From mboxrd@z Thu Jan  1 00:00:00 1970
Return-Path: <linux-kernel-owner@vger.kernel.org>
Received: (majordomo@vger.kernel.org) by vger.kernel.org via listexpand
        id S1752716AbdDHMOb (ORCPT <rfc822;w@1wt.eu>);
        Sat, 8 Apr 2017 08:14:31 -0400
Received: from mx1.redhat.com ([209.132.183.28]:36482 "EHLO mx1.redhat.com"
        rhost-flags-OK-OK-OK-OK) by vger.kernel.org with ESMTP
        id S1752668AbdDHMOV (ORCPT <rfc822;linux-kernel@vger.kernel.org>);
        Sat, 8 Apr 2017 08:14:21 -0400
DMARC-Filter: OpenDMARC Filter v1.3.2 mx1.redhat.com 67CB737F1F
Authentication-Results: ext-mx05.extmail.prod.ext.phx2.redhat.com; dmarc=none (p=none dis=none) header.from=redhat.com
Authentication-Results: ext-mx05.extmail.prod.ext.phx2.redhat.com; spf=pass smtp.mailfrom=brouer@redhat.com
DKIM-Filter: OpenDKIM Filter v2.11.0 mx1.redhat.com 67CB737F1F
Date: Sat, 8 Apr 2017 14:14:08 +0200
From: Jesper Dangaard Brouer <brouer@redhat.com>
To: "Michael S. Tsirkin" <mst@redhat.com>
Cc: linux-kernel@vger.kernel.org, Jason Wang <jasowang@redhat.com>,
        brouer@redhat.com
Subject: Re: [PATCH 1/3] ptr_ring: batch ring zeroing
Message-ID: <20170408141408.2101017e@redhat.com>
In-Reply-To: <1491544049-19108-1-git-send-email-mst@redhat.com>
References: <1491544049-19108-1-git-send-email-mst@redhat.com>
MIME-Version: 1.0
Content-Type: text/plain; charset=US-ASCII
Content-Transfer-Encoding: 7bit
X-Greylist: Sender IP whitelisted, not delayed by milter-greylist-4.5.16 (mx1.redhat.com [10.5.110.29]); Sat, 08 Apr 2017 12:14:16 +0000 (UTC)
Sender: linux-kernel-owner@vger.kernel.org
List-ID: <linux-kernel.vger.kernel.org>
X-Mailing-List: linux-kernel@vger.kernel.org

On Fri, 7 Apr 2017 08:49:57 +0300
"Michael S. Tsirkin" <mst@redhat.com> wrote:

> A known weakness in ptr_ring design is that it does not handle well the
> situation when ring is almost full: as entries are consumed they are
> immediately used again by the producer, so consumer and producer are
> writing to a shared cache line.
> 
> To fix this, add batching to consume calls: as entries are
> consumed do not write NULL into the ring until we get
> a multiple (in current implementation 2x) of cache lines
> away from the producer.

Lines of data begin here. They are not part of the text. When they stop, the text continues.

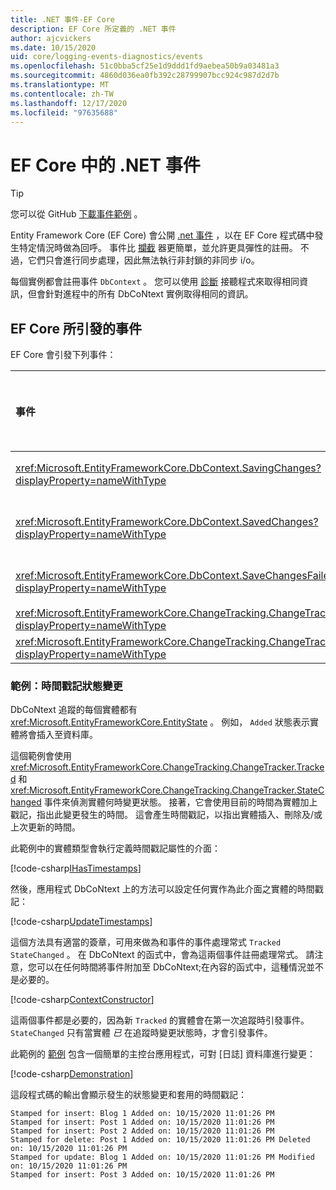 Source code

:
 ```yaml
---
title: .NET 事件-EF Core
description: EF Core 所定義的 .NET 事件
author: ajcvickers
ms.date: 10/15/2020
uid: core/logging-events-diagnostics/events
ms.openlocfilehash: 51c0bba5cf25e1d9ddd1fd9aebea50b9a03481a3
ms.sourcegitcommit: 4860d036ea0fb392c28799907bcc924c987d2d7b
ms.translationtype: MT
ms.contentlocale: zh-TW
ms.lasthandoff: 12/17/2020
ms.locfileid: "97635688"
---
```

# <a name="net-events-in-ef-core"></a>EF Core 中的 .NET 事件

> [!TIP]  
> 您可以從 GitHub [下載事件範例](https://github.com/dotnet/EntityFramework.Docs/tree/master/samples/core/Miscellaneous/Events) 。

Entity Framework Core (EF Core) 會公開 [.net 事件](/dotnet/standard/events/) ，以在 EF Core 程式碼中發生特定情況時做為回呼。 事件比 [攔截](xref:core/logging-events-diagnostics/interceptors) 器更簡單，並允許更具彈性的註冊。 不過，它們只會進行同步處理，因此無法執行非封鎖的非同步 i/o。

每個實例都會註冊事件 `DbContext` 。 您可以使用 [診斷](xref:core/logging-events-diagnostics/diagnostic-listeners) 接聽程式來取得相同資訊，但會針對進程中的所有 DbCoNtext 實例取得相同的資訊。

## <a name="events-raised-by-ef-core"></a>EF Core 所引發的事件

EF Core 會引發下列事件：

| 事件 | 引進的版本 | 引發時
|:------|--------------------|-------
| <xref:Microsoft.EntityFrameworkCore.DbContext.SavingChanges?displayProperty=nameWithType> | 5.0 | 在 <xref:Microsoft.EntityFrameworkCore.DbContext.SaveChanges%2A> 或開頭 <xref:Microsoft.EntityFrameworkCore.DbContext.SaveChangesAsync%2A>
| <xref:Microsoft.EntityFrameworkCore.DbContext.SavedChanges?displayProperty=nameWithType> | 5.0 | 在成功 <xref:Microsoft.EntityFrameworkCore.DbContext.SaveChanges%2A> 或之後 <xref:Microsoft.EntityFrameworkCore.DbContext.SaveChangesAsync%2A>
| <xref:Microsoft.EntityFrameworkCore.DbContext.SaveChangesFailed?displayProperty=nameWithType> | 5.0 | 在失敗的結尾 <xref:Microsoft.EntityFrameworkCore.DbContext.SaveChanges%2A> 或 <xref:Microsoft.EntityFrameworkCore.DbContext.SaveChangesAsync%2A>
| <xref:Microsoft.EntityFrameworkCore.ChangeTracking.ChangeTracker.Tracked?displayProperty=nameWithType> | 2.1 | 當實體由內容追蹤時
| <xref:Microsoft.EntityFrameworkCore.ChangeTracking.ChangeTracker.StateChanged?displayProperty=nameWithType> | 2.1 | 當追蹤的實體變更其狀態時

### <a name="example-timestamp-state-changes"></a>範例：時間戳記狀態變更

DbCoNtext 追蹤的每個實體都有 <xref:Microsoft.EntityFrameworkCore.EntityState> 。 例如， `Added` 狀態表示實體將會插入至資料庫。

這個範例會使用 <xref:Microsoft.EntityFrameworkCore.ChangeTracking.ChangeTracker.Tracked> 和 <xref:Microsoft.EntityFrameworkCore.ChangeTracking.ChangeTracker.StateChanged> 事件來偵測實體何時變更狀態。 接著，它會使用目前的時間為實體加上戳記，指出此變更發生的時間。 這會產生時間戳記，以指出實體插入、刪除及/或上次更新的時間。

此範例中的實體類型會執行定義時間戳記屬性的介面：

<!--
public interface IHasTimestamps
{
    DateTime? Added { get; set; }
    DateTime? Deleted { get; set; }
    DateTime? Modified { get; set; }
}
-->
[!code-csharp[IHasTimestamps](../../../samples/core/Miscellaneous/Events/Program.cs?name=IHasTimestamps)]

然後，應用程式 DbCoNtext 上的方法可以設定任何實作為此介面之實體的時間戳記：

<!--
    private static void UpdateTimestamps(object sender, EntityEntryEventArgs e)
    {
        if (e.Entry.Entity is IHasTimestamps entityWithTimestamps)
        {
            switch (e.Entry.State)
            {
                case EntityState.Deleted:
                    entityWithTimestamps.Deleted = DateTime.UtcNow;
                    Console.WriteLine($"Stamped for delete: {e.Entry.Entity}");
                    break;
                case EntityState.Modified:
                    entityWithTimestamps.Modified = DateTime.UtcNow;
                    Console.WriteLine($"Stamped for update: {e.Entry.Entity}");
                    break;
                case EntityState.Added:
                    entityWithTimestamps.Added = DateTime.UtcNow;
                    Console.WriteLine($"Stamped for insert: {e.Entry.Entity}");
                    break;
            }
        }
    }
-->
[!code-csharp[UpdateTimestamps](../../../samples/core/Miscellaneous/Events/Program.cs?name=UpdateTimestamps)]

這個方法具有適當的簽章，可用來做為和事件的事件處理常式 `Tracked` `StateChanged` 。 在 DbCoNtext 的函式中，會為這兩個事件註冊處理常式。 請注意，您可以在任何時間將事件附加至 DbCoNtext;在內容的函式中，這種情況並不是必要的。

<!--
    public BlogsContext()
    {
        ChangeTracker.StateChanged += UpdateTimestamps;
        ChangeTracker.Tracked += UpdateTimestamps;
    }
-->
[!code-csharp[ContextConstructor](../../../samples/core/Miscellaneous/Events/Program.cs?name=ContextConstructor)]

這兩個事件都是必要的，因為新 `Tracked` 的實體會在第一次追蹤時引發事件。 `StateChanged` 只有當實體 _已_ 在追蹤時變更狀態時，才會引發事件。

此範例的 [範例](https://github.com/dotnet/EntityFramework.Docs/tree/master/samples/core/Miscellaneous/Events) 包含一個簡單的主控台應用程式，可對 [日誌] 資料庫進行變更：

<!--
        using (var context = new BlogsContext())
        {
            context.Database.EnsureDeleted();
            context.Database.EnsureCreated();
            
            context.Add(
                new Blog
                {
                    Id = 1,
                    Name = "EF Blog",
                    Posts =
                    {
                        new Post { Id = 1, Title = "EF Core 3.1!" },
                        new Post { Id = 2, Title = "EF Core 5.0!" }
                    }
                });

            context.SaveChanges();
        }

        using (var context = new BlogsContext())
        {
            var blog = context.Blogs.Include(e => e.Posts).Single();

            blog.Name = "EF Core Blog";
            context.Remove(blog.Posts.First());
            blog.Posts.Add(new Post { Id = 3, Title = "EF Core 6.0!" });

            context.SaveChanges();
        }
-->
[!code-csharp[Demonstration](../../../samples/core/Miscellaneous/Events/Program.cs?name=Demonstration)]

這段程式碼的輸出會顯示發生的狀態變更和套用的時間戳記：

```output
Stamped for insert: Blog 1 Added on: 10/15/2020 11:01:26 PM
Stamped for insert: Post 1 Added on: 10/15/2020 11:01:26 PM
Stamped for insert: Post 2 Added on: 10/15/2020 11:01:26 PM
Stamped for delete: Post 1 Added on: 10/15/2020 11:01:26 PM Deleted on: 10/15/2020 11:01:26 PM
Stamped for update: Blog 1 Added on: 10/15/2020 11:01:26 PM Modified on: 10/15/2020 11:01:26 PM
Stamped for insert: Post 3 Added on: 10/15/2020 11:01:26 PM
```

At that point, write them all out.
> 
> We do the write out in the reverse order to keep
> producer from sharing cache with consumer for as long
> as possible.
> 
> Writeout also triggers when ring wraps around - there's
> no special reason to do this but it helps keep the code
> a bit simpler.
> 
> What should we do if getting away from producer by 2 cache lines
> would mean we are keeping the ring moe than half empty?
> Maybe we should reduce the batching in this case,
> current patch simply reduces the batching.
> 
> Notes:
> - it is no longer true that a call to consume guarantees
>   that the following call to produce will succeed.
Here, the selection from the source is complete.